◆ Aim of the exercise
Output exactly, please, the lines of the records below from the one containing "- 法则三 —— 顺序语句" through the final line.

+++++

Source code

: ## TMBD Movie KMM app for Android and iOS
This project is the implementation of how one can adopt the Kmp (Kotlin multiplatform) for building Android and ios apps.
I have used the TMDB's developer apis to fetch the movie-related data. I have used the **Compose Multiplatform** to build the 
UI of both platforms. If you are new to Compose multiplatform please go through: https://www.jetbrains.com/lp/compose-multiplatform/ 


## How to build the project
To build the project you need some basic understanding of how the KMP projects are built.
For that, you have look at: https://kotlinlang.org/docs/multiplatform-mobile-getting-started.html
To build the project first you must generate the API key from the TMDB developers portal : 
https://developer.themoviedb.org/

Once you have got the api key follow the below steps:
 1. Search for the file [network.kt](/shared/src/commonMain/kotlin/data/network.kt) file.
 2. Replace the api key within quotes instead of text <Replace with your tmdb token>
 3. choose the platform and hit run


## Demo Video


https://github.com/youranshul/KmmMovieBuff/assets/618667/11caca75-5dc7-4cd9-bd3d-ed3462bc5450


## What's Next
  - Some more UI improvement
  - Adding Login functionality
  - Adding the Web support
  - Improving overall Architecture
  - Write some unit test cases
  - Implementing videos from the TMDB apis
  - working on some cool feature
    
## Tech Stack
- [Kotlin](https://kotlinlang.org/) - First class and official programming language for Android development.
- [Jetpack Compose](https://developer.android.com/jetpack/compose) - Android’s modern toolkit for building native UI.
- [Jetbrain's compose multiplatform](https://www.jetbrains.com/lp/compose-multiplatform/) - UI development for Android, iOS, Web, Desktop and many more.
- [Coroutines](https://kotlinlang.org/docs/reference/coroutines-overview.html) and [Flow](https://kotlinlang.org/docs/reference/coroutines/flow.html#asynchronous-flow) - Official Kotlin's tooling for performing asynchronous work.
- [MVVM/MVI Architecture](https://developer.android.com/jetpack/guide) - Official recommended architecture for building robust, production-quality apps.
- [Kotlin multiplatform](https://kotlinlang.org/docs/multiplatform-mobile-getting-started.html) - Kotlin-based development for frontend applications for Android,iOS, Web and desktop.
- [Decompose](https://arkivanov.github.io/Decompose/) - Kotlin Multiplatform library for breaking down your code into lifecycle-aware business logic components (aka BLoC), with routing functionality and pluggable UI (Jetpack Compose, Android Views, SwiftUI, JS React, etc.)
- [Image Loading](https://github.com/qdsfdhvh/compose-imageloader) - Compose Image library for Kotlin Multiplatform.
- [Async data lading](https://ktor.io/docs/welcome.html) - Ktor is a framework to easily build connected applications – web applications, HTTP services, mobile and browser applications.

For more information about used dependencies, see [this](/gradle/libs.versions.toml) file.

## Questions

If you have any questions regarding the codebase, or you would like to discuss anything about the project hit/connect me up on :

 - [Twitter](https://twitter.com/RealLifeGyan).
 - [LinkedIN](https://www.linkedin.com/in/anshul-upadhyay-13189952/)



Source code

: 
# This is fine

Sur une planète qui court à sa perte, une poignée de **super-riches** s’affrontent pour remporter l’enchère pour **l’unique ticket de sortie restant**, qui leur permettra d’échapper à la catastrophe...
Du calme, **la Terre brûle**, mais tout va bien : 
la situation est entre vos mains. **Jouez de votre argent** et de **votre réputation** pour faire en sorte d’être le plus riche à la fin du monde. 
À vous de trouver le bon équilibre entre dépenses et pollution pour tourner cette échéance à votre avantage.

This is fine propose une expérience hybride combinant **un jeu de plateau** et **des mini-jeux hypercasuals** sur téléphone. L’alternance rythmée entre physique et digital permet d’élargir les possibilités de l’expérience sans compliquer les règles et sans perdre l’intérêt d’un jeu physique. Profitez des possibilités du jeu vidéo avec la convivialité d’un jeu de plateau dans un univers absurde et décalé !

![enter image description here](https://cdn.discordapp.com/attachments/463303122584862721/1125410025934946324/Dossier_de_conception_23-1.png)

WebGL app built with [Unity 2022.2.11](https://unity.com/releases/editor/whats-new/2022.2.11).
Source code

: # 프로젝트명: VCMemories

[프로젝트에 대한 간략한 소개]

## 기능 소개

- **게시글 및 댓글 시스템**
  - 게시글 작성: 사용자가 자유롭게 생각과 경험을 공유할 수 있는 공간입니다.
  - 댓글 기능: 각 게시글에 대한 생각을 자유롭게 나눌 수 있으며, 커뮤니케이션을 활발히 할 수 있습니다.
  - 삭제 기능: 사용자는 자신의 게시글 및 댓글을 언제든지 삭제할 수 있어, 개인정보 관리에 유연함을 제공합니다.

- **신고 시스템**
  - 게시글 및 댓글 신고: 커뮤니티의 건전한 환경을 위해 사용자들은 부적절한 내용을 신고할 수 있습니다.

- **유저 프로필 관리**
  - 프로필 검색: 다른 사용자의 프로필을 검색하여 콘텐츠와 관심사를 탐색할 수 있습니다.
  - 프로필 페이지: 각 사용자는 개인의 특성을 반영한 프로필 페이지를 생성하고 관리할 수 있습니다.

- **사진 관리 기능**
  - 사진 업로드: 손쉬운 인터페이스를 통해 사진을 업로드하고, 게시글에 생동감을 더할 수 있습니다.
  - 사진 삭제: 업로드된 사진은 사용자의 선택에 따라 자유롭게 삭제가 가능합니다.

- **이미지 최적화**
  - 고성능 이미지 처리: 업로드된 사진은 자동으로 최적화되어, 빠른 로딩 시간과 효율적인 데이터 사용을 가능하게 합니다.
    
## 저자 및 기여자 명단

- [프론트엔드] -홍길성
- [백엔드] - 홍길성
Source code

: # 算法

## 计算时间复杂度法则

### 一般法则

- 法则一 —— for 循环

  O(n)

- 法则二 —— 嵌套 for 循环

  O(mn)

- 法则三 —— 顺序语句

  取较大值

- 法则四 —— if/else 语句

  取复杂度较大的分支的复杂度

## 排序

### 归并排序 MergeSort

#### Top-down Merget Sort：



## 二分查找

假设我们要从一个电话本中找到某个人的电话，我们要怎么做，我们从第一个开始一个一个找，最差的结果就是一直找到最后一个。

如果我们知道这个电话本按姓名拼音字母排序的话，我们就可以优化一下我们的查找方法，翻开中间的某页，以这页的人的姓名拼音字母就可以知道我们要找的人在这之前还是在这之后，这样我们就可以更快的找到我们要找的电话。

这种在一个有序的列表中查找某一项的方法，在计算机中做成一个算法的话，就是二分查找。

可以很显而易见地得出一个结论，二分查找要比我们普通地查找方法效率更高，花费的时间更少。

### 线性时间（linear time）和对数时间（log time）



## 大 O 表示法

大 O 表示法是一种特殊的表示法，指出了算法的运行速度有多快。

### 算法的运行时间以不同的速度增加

+++++

◆ Solution for this task
- 法则三 —— 顺序语句

  取较大值

- 法则四 —— if/else 语句

  取复杂度较大的分支的复杂度

## 排序

### 归并排序 MergeSort

#### Top-down Merget Sort：



## 二分查找

假设我们要从一个电话本中找到某个人的电话，我们要怎么做，我们从第一个开始一个一个找，最差的结果就是一直找到最后一个。

如果我们知道这个电话本按姓名拼音字母排序的话，我们就可以优化一下我们的查找方法，翻开中间的某页，以这页的人的姓名拼音字母就可以知道我们要找的人在这之前还是在这之后，这样我们就可以更快的找到我们要找的电话。

这种在一个有序的列表中查找某一项的方法，在计算机中做成一个算法的话，就是二分查找。

可以很显而易见地得出一个结论，二分查找要比我们普通地查找方法效率更高，花费的时间更少。

### 线性时间（linear time）和对数时间（log time）



## 大 O 表示法

大 O 表示法是一种特殊的表示法，指出了算法的运行速度有多快。

### 算法的运行时间以不同的速度增加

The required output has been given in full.